ALBERTO FERNANDEZ: There are problems with the administration's policy going back during the years when the Islamic State grew from 2011 to 2014. I mean, there was a sense in Washington - I was in the U.S. government - there was a sense that basically we had this taken care of. And it got away from us. I actually think that the president's speech is indicative that they are slowly, clumsily, beginning to do the right things. And all the elements of a successful strategy are there, you know, like raisins in a pudding in that speech.

GREENE: Raisins in a pudding. What exactly did you mean by that?

FERNANDEZ: I mean, there are good things in the speech. The question of course is a lot of what the president said was about process not necessarily about results. So there was a lot of language about more training, more info sharing. I'm surprised we haven't been sharing information with our allies. More hope of a Syrian solution. But the remarks were not very detailed, in terms of actual results.

GREENE: What is an example of something you saw in the speech that gave you confidence that you are seeing a policy improve?

FERNANDEZ: Well, there are a couple of things which I thought were good.

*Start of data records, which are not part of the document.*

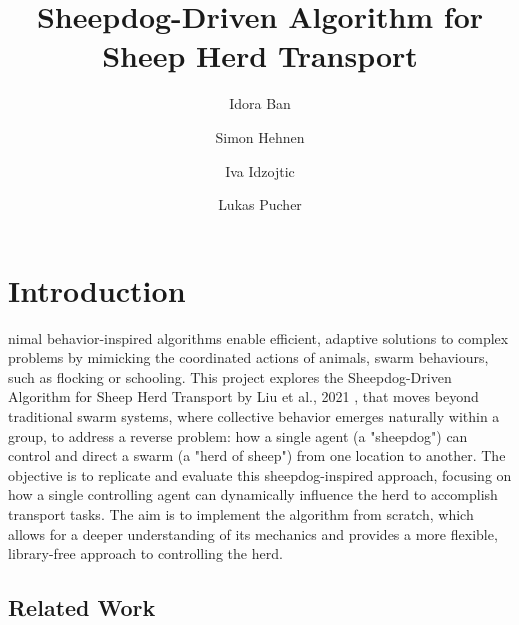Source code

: \documentclass[9pt]{pnas-new}
\title{Sheepdog-Driven Algorithm for Sheep Herd Transport}
\author{Idora Ban}
\author{Simon Hehnen}
\author{Iva Idzojtic}
\author{Lukas Pucher}
\affil{Collective behaviour course research seminar report}
\begin{document}
\verticaladjustment{-2pt}

\maketitle
\thispagestyle{firststyle}


\section*{Introduction}

nimal behavior-inspired algorithms enable efficient, adaptive solutions to complex problems by mimicking the coordinated actions of animals, swarm behaviours, such as flocking or schooling. This project explores the Sheepdog-Driven Algorithm for Sheep Herd Transport by Liu et al., 2021 \cite{liu2021}, that moves beyond traditional swarm systems, where collective behavior emerges naturally within a group, to address a reverse problem: how a single agent (a "sheepdog") can control and direct a swarm (a "herd of sheep") from one location to another.
 The objective is to replicate and evaluate this sheepdog-inspired approach, focusing on how a single controlling agent can dynamically influence the herd to accomplish transport tasks. The aim is to implement the algorithm from scratch, which allows for a deeper understanding of its mechanics and provides a more flexible, library-free approach to controlling the herd.






\subsection*{Related Work}
\end{document}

One, I think the president made a good kind of summary about the challenge of this extremist ideology. He was a lot more clear about that and he has been. Also his comments about reviewing the visa process. And looking at stronger screening of those people who don't have visas and can come to the United States. Those are good things to say. Again the challenge is to turn those into results.

GREENE: Alberto Fernandez, you when you were in the government were focusing in large part on combating terror groups in the digital space. Is there anything the administration you feel should have been doing more urgently? Could now be doing more urgently, when it comes to going after the ISIS brand online?

FERNANDEZ: There's a lot that you could've done. You certainly could've tried to match volume against volume. In other words, the ISIS network is something that exists. I mean, you saw Secretary Clinton yesterday talk about how we need to - we need to get the social media companies to do more. She's saying this now. This is something that was known a year ago or two years ago or three years ago. So once again, I mean, they are figuring out the right things to do but it's being done in a kind of slow way.

GREENE: All right Alberto Fernandez used to run the Center for Strategic Counterterrorism Communications at the U.S. State Department. Thanks so much for coming on the program sir.

FERNANDEZ: Thank you.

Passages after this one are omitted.